Correlation and lines of best fit
What correlation describes
Correlation measures whether two variables move together on a scatter graph. It does not prove causation.
| Correlation | Pattern | Description |
|---|---|---|
| Strong positive | Tight upward trend | As x increases, y increases reliably |
| Weak positive | Loose upward trend | Slight increase, big scatter |
| Strong negative | Tight downward trend | As x increases, y decreases reliably |
| Weak negative | Loose downward trend | Slight decrease, big scatter |
| No correlation | Random scatter | No relationship visible |
Drawing a line of best fit
A line of best fit:
- Passes through the centre of the data (the mean point if known).
- Has roughly equal numbers of points above and below.

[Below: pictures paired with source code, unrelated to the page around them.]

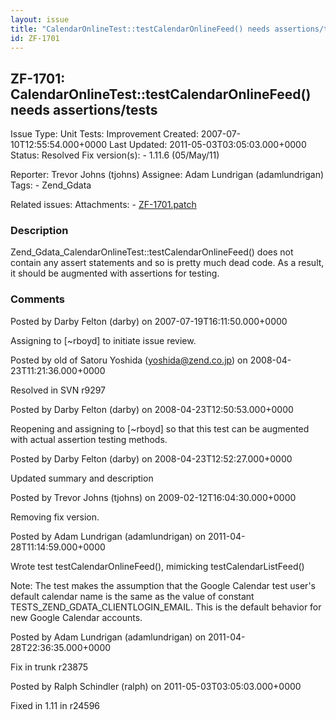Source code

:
 ```yaml
---
layout: issue
title: "CalendarOnlineTest::testCalendarOnlineFeed() needs assertions/tests"
id: ZF-1701
---
```


ZF-1701: CalendarOnlineTest::testCalendarOnlineFeed() needs assertions/tests
----------------------------------------------------------------------------

 Issue Type: Unit Tests: Improvement Created: 2007-07-10T12:55:54.000+0000 Last Updated: 2011-05-03T03:05:03.000+0000 Status: Resolved Fix version(s): - 1.11.6 (05/May/11)
 
 Reporter:  Trevor Johns (tjohns)  Assignee:  Adam Lundrigan (adamlundrigan)  Tags: - Zend\_Gdata
 
 Related issues: 
 Attachments: - [ZF-1701.patch](/issues/secure/attachment/13880/ZF-1701.patch)
 
### Description

Zend\_Gdata\_CalendarOnlineTest::testCalendarOnlineFeed() does not contain any assert statements and so is pretty much dead code. As a result, it should be augmented with assertions for testing.

 

 

### Comments

Posted by Darby Felton (darby) on 2007-07-19T16:11:50.000+0000

Assigning to [~rboyd] to initiate issue review.

 

 

Posted by old of Satoru Yoshida (yoshida@zend.co.jp) on 2008-04-23T11:21:36.000+0000

Resolved in SVN r9297

 

 

Posted by Darby Felton (darby) on 2008-04-23T12:50:53.000+0000

Reopening and assigning to [~rboyd] so that this test can be augmented with actual assertion testing methods.

 

 

Posted by Darby Felton (darby) on 2008-04-23T12:52:27.000+0000

Updated summary and description

 

 

Posted by Trevor Johns (tjohns) on 2009-02-12T16:04:30.000+0000

Removing fix version.

 

 

Posted by Adam Lundrigan (adamlundrigan) on 2011-04-28T11:14:59.000+0000

Wrote test testCalendarOnlineFeed(), mimicking testCalendarListFeed()

Note: The test makes the assumption that the Google Calendar test user's default calendar name is the same as the value of constant TESTS\_ZEND\_GDATA\_CLIENTLOGIN\_EMAIL. This is the default behavior for new Google Calendar accounts.

 

 

Posted by Adam Lundrigan (adamlundrigan) on 2011-04-28T22:36:35.000+0000

Fix in trunk r23875

 

 

Posted by Ralph Schindler (ralph) on 2011-05-03T03:05:03.000+0000

Fixed in 1.11 in r24596

 

 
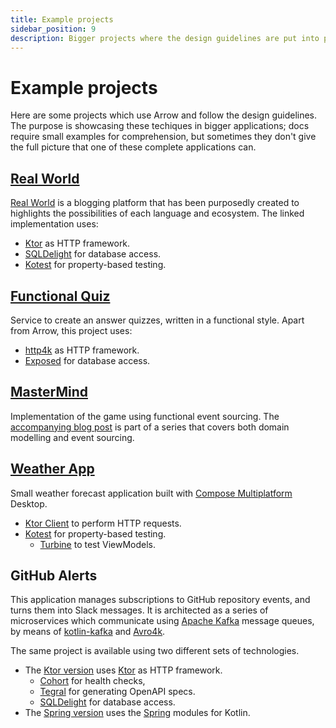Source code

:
 ```yaml
---
title: Example projects
sidebar_position: 9
description: Bigger projects where the design guidelines are put into practice
---
```


# Example projects

Here are some projects which use Arrow and follow the design guidelines. The purpose is showcasing these techiques in bigger applications; docs require small examples for comprehension, but sometimes they don't give the full picture that one of these complete applications can.

## [Real World](https://github.com/nomisRev/ktor-arrow-example)

[Real World](https://medium.com/@ericsimons/introducing-realworld-6016654d36b5) is a blogging platform that has been purposedly created to highlights the possibilities of each language and ecosystem. The linked implementation uses:

- [Ktor](https://ktor.io/) as HTTP framework.
- [SQLDelight](https://cashapp.github.io/sqldelight) for database access.
- [Kotest](https://kotest.io/) for property-based testing.

## [Functional Quiz](https://github.com/TevJ/kfp-quiz)

Service to create an answer quizzes, written in a functional style. Apart from Arrow, this project uses:

- [http4k](https://www.http4k.org/) as HTTP framework.
- [Exposed](https://github.com/JetBrains/Exposed) for database access.

## [MasterMind](https://gist.github.com/jakzal/3f0ee968fe8073ee81e328ecbd59fe8b)

Implementation of the game using functional event sourcing. The [accompanying blog post](https://dev.to/jakub_zalas/functional-event-sourcing-example-in-kotlin-3245) is part of a series that covers both domain modelling and event sourcing.

## [Weather App](https://github.com/serras/WeatherApp)

Small weather forecast application built with [Compose Multiplatform](https://www.jetbrains.com/lp/compose-multiplatform/) Desktop.

- [Ktor Client](https://ktor.io/docs/getting-started-ktor-client.html) to perform HTTP requests.
- [Kotest](https://kotest.io/) for property-based testing.
  - [Turbine](https://github.com/cashapp/turbine) to test ViewModels.

## GitHub Alerts

This application manages subscriptions to GitHub repository events, and turns them into Slack messages. It is architected as a series of microservices which communicate using [Apache Kafka](https://kafka.apache.org/)
message queues, by means of [kotlin-kafka](https://github.com/nomisRev/kotlin-kafka) and
[Avro4k](https://github.com/avro-kotlin/avro4k).

The same project is available using two different sets of technologies.

- The [Ktor version](https://github.com/47deg/gh-alerts-subscriptions-kotlin) uses [Ktor](https://ktor.io/) as HTTP framework.
  - [Cohort](https://github.com/sksamuel/cohort) for health checks,
  - [Tegral](https://tegral.zoroark.guru/docs/modules/core/openapi/ktor) for generating OpenAPI specs.
  - [SQLDelight](https://cashapp.github.io/sqldelight) for database access.
- The [Spring version](https://github.com/xebia-functional/gh-alerts-subscriptions-kotlin-spring) uses the [Spring](https://spring.io/) modules for Kotlin.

- Follows the general trend.
Use a ruler. Draw a single straight line. Do not join the dots.
Using a line of best fit
To estimate y given x: read up from x to the line, then across. To estimate x given y: read across from y to the line, then down.
Interpolation — estimate within the data range. Reasonable. Extrapolation — estimate beyond the data range. Risky and usually unreliable; CCEA frequently asks "explain why this estimate may not be accurate" — answer: "extrapolation outside the data range".
Outliers
A point clearly far from the trend. Investigate before dropping — it may be a data error or a genuine unusual case. Do not include outliers when drawing the line of best fit.
Causation vs correlation
A strong correlation does not prove that one variable causes the other. There may be a third "lurking" variable. CCEA marks an explanation about correlation only — never claim "x causes y" without justification.
Common CCEA exam tip
When asked to "comment on the reliability of the estimate", check whether the value of x lies inside the plotted data range. If yes, "reliable — interpolation". If no, "unreliable — extrapolation".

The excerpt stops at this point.